> **Stored data**:

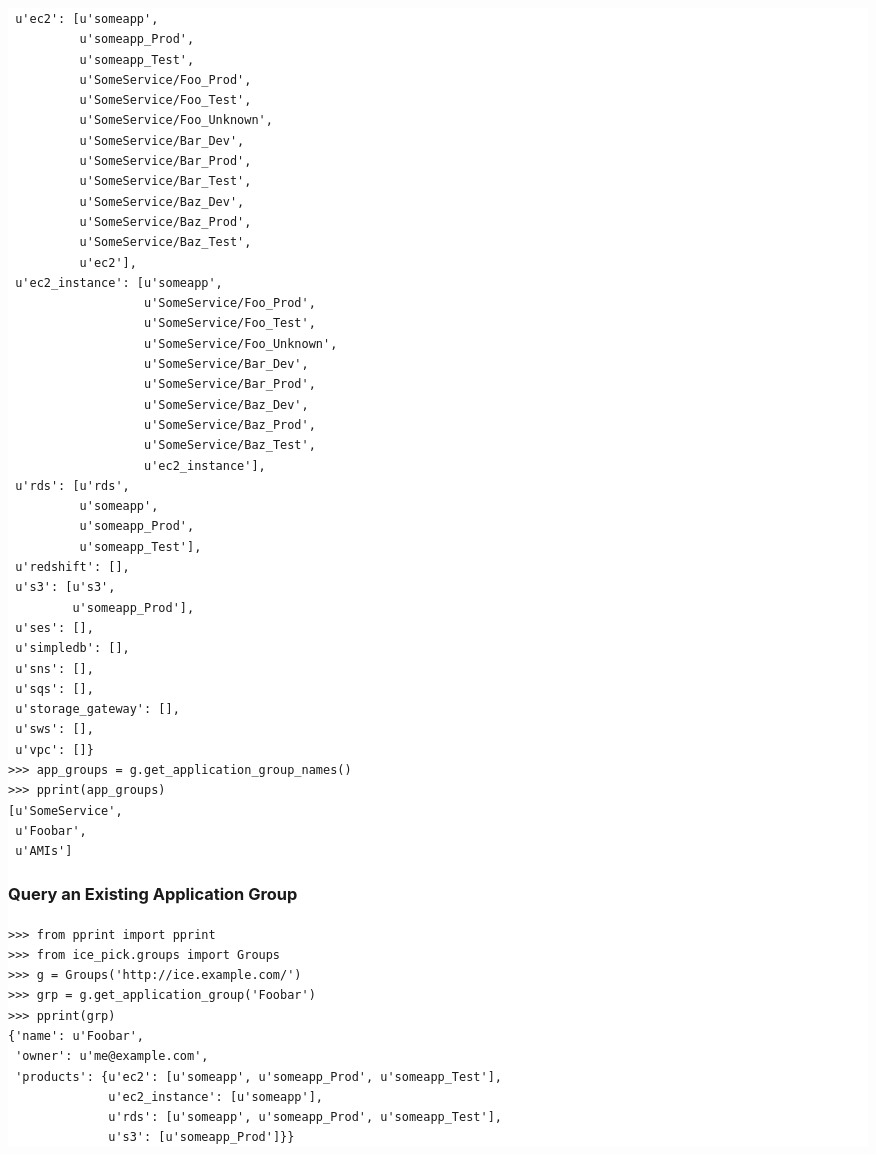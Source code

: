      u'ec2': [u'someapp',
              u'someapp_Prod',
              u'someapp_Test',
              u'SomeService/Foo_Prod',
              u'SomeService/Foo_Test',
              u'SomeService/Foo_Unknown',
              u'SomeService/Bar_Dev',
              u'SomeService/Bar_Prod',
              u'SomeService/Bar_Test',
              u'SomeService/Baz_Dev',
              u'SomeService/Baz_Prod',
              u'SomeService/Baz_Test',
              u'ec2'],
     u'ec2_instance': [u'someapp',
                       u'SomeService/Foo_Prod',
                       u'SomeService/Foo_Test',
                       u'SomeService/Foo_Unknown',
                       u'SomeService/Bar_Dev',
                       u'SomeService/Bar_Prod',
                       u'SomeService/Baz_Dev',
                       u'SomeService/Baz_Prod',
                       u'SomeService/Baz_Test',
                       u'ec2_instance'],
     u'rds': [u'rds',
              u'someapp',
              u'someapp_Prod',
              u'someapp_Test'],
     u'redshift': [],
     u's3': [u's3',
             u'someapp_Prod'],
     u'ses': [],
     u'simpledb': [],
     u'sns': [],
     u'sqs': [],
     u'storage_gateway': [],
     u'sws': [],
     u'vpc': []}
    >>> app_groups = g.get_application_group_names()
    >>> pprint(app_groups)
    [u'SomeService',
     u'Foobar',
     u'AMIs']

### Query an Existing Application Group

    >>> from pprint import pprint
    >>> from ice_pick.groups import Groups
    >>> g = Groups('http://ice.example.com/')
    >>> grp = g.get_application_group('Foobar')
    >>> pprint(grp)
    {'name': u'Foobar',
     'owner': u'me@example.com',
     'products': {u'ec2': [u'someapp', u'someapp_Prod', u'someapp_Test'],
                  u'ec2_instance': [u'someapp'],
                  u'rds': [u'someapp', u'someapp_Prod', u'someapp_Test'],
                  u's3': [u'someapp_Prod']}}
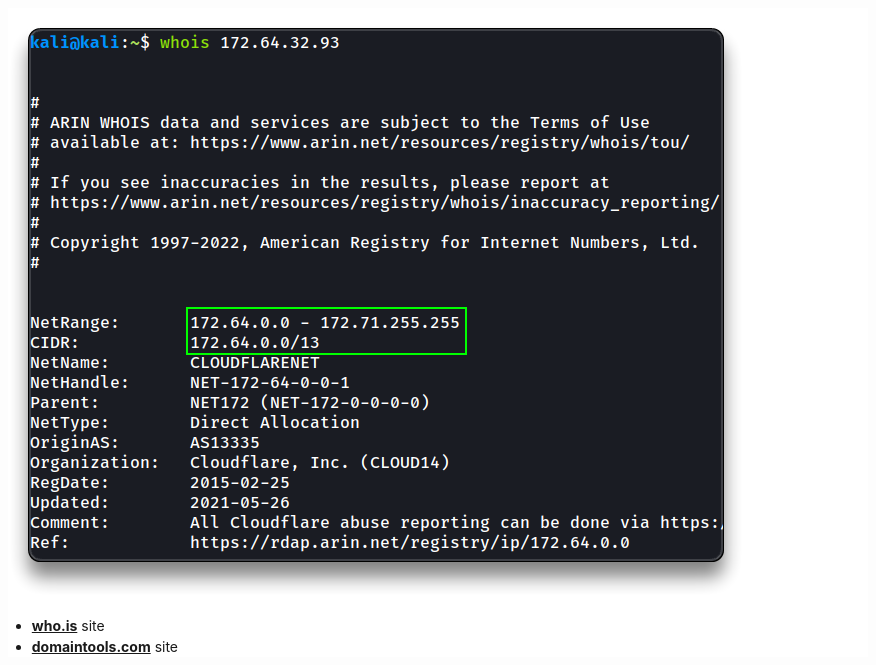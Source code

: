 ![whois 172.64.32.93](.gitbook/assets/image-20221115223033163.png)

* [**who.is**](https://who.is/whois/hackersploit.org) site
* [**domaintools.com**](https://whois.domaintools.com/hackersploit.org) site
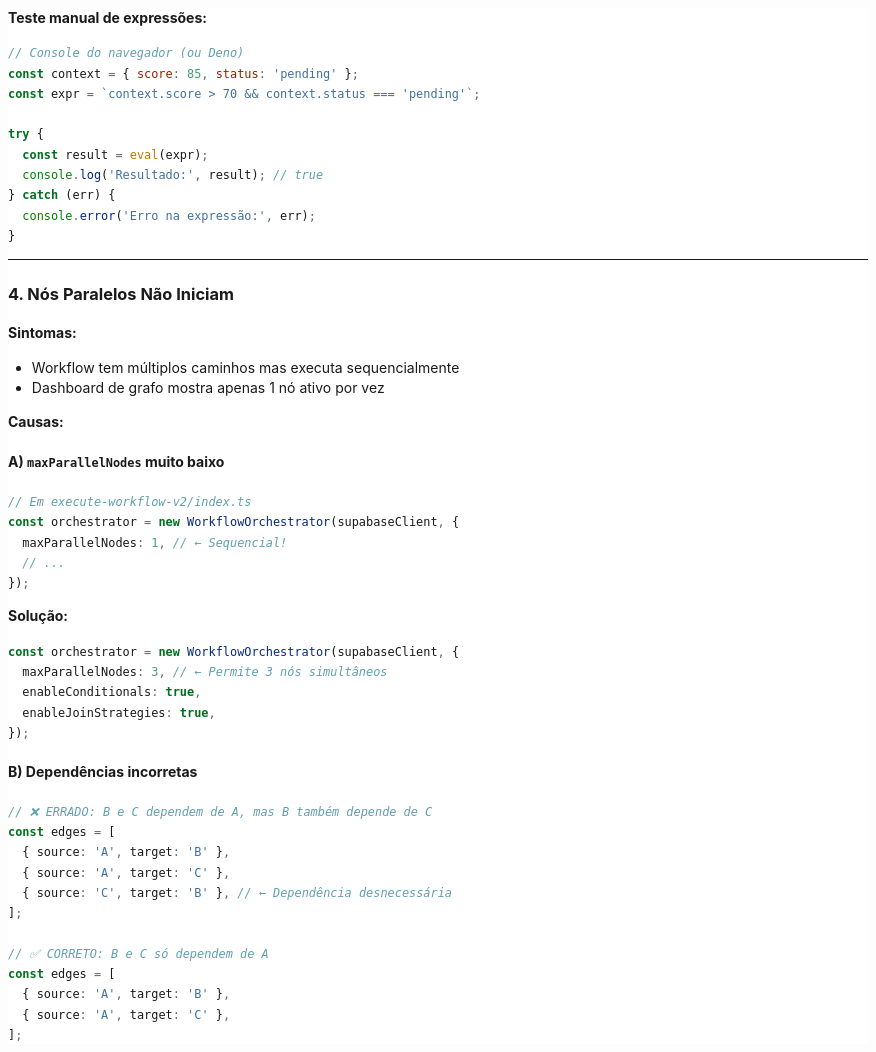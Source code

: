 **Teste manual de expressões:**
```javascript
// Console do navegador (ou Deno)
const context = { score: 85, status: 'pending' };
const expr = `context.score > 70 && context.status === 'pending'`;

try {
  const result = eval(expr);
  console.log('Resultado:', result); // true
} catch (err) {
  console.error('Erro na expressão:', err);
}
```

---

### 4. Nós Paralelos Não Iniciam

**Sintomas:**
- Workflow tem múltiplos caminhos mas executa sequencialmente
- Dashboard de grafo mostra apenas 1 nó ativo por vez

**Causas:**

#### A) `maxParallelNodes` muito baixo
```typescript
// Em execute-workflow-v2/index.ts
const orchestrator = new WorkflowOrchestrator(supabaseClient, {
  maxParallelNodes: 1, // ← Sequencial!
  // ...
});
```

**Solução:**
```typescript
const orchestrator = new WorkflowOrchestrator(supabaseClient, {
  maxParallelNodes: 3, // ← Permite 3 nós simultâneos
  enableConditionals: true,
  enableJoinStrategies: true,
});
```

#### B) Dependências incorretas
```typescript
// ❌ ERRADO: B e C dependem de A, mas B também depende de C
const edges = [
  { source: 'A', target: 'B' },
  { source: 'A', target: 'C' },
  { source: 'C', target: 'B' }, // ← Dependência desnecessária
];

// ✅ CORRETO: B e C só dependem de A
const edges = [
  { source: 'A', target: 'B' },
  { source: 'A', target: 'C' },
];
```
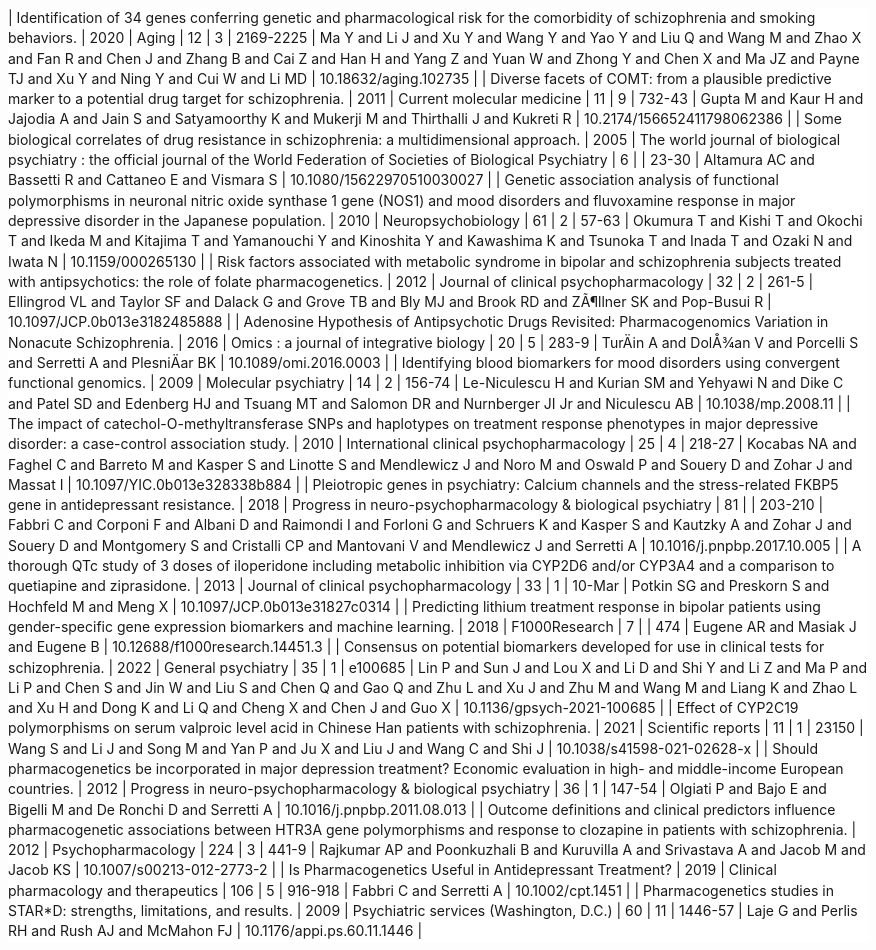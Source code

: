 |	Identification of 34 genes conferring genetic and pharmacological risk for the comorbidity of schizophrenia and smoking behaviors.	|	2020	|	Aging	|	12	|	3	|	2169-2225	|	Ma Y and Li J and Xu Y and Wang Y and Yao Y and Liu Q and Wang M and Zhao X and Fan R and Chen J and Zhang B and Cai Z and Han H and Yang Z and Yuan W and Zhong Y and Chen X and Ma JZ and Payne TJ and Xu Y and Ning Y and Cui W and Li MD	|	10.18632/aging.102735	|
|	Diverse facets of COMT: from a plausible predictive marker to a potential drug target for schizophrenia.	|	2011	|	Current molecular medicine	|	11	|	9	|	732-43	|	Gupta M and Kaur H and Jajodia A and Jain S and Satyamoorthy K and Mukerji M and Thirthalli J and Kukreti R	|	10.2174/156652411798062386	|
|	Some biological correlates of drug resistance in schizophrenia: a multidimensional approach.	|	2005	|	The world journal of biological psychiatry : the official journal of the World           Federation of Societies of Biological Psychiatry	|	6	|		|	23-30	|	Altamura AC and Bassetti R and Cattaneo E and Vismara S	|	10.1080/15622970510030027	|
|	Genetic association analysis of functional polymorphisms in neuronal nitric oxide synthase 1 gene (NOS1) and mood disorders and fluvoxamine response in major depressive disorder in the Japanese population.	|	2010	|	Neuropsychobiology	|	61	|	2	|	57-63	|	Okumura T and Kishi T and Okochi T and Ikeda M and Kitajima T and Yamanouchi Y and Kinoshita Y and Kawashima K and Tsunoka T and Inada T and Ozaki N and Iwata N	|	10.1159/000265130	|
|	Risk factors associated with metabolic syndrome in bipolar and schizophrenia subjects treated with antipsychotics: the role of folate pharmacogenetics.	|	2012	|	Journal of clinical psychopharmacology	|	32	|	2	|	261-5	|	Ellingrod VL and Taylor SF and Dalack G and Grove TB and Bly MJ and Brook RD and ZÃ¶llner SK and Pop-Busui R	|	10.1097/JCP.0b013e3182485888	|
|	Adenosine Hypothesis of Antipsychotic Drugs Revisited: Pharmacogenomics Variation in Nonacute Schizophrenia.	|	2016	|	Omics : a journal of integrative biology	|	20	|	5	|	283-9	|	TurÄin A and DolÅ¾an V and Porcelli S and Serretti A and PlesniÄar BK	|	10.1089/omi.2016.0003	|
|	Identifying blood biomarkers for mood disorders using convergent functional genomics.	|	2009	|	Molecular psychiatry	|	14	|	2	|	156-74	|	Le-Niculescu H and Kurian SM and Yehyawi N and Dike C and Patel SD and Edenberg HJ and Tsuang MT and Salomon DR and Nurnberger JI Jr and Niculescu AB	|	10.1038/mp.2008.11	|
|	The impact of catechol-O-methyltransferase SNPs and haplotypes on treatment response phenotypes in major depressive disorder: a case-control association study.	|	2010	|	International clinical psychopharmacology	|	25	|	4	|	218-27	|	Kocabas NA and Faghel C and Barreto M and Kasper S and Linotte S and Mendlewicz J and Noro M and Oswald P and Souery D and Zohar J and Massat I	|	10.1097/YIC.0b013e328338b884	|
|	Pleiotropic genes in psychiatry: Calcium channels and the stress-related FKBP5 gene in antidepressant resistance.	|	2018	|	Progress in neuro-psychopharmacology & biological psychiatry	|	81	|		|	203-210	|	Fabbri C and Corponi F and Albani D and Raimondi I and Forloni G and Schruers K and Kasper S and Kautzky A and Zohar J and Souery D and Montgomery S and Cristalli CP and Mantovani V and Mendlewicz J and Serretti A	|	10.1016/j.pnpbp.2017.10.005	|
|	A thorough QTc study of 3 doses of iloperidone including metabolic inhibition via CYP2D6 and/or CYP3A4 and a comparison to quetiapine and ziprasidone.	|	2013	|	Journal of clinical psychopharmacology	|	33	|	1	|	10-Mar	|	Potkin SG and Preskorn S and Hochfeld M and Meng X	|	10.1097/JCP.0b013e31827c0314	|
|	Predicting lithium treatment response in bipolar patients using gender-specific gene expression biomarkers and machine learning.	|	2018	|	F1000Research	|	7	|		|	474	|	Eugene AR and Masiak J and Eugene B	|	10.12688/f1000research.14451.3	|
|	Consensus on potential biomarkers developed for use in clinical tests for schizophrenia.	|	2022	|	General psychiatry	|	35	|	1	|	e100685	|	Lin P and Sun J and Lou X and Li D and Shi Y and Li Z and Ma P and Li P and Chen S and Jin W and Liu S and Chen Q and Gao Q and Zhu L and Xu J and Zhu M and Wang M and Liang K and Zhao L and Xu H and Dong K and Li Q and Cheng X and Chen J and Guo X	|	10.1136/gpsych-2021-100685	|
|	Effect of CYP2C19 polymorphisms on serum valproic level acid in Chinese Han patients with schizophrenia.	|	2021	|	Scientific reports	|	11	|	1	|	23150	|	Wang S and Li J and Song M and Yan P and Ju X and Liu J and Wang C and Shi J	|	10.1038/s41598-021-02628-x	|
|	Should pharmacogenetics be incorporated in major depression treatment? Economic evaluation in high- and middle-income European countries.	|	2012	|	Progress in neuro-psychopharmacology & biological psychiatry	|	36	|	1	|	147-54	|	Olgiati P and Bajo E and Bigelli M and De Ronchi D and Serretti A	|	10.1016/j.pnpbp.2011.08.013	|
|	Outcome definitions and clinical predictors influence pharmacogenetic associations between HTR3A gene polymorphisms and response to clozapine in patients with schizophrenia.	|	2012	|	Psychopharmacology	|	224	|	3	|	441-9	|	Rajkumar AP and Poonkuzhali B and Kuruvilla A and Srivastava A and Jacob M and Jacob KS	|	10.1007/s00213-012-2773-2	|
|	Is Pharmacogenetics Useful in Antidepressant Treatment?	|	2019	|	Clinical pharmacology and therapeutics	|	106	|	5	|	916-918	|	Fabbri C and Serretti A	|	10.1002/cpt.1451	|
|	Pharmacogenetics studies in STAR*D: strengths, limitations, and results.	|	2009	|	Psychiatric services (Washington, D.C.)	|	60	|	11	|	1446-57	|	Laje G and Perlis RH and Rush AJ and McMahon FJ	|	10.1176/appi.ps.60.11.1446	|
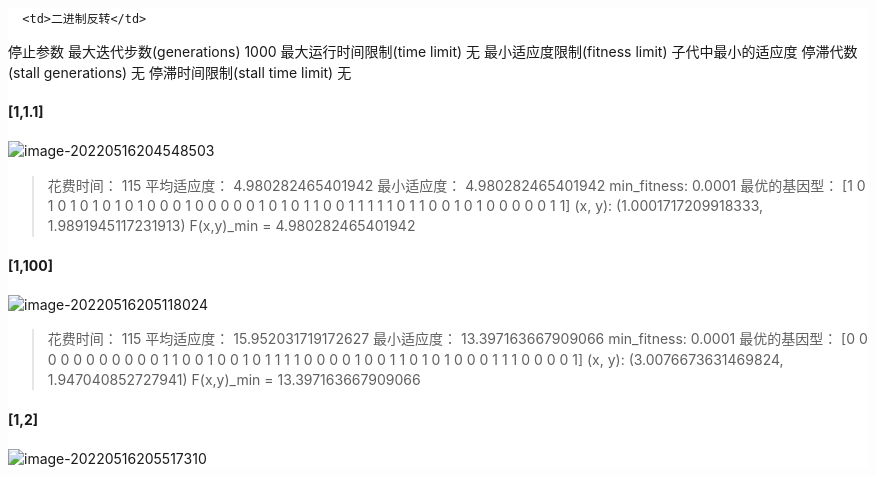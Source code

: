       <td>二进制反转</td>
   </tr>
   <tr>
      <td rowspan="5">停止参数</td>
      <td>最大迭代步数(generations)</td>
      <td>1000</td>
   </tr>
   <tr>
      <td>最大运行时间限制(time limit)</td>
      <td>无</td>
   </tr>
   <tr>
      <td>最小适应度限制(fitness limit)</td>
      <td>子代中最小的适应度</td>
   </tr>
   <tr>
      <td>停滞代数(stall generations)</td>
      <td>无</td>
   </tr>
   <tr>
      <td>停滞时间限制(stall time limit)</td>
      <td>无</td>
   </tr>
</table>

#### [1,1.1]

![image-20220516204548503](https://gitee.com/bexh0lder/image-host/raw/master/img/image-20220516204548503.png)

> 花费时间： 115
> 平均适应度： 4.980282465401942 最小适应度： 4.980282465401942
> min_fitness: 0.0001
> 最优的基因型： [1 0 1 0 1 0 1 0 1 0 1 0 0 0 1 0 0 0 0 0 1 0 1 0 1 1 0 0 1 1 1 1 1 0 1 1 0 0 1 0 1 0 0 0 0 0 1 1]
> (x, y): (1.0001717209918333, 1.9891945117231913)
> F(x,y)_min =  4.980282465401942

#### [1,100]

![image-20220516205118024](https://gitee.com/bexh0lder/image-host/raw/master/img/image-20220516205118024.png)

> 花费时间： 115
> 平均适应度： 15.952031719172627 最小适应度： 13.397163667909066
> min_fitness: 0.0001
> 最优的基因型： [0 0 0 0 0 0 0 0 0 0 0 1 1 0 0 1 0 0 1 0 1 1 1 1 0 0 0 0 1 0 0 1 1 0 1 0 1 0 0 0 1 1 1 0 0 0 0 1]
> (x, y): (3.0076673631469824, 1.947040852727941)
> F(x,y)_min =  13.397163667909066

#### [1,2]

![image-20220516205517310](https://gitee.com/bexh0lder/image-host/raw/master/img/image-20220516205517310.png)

> **WHAT IS REQUIRED**: Report each line of the data that includes the string "import".

> **ANSWER TO THE PROBLEM**:
    >>> from pprint import pprint
    >>> from ice_pick.groups import Groups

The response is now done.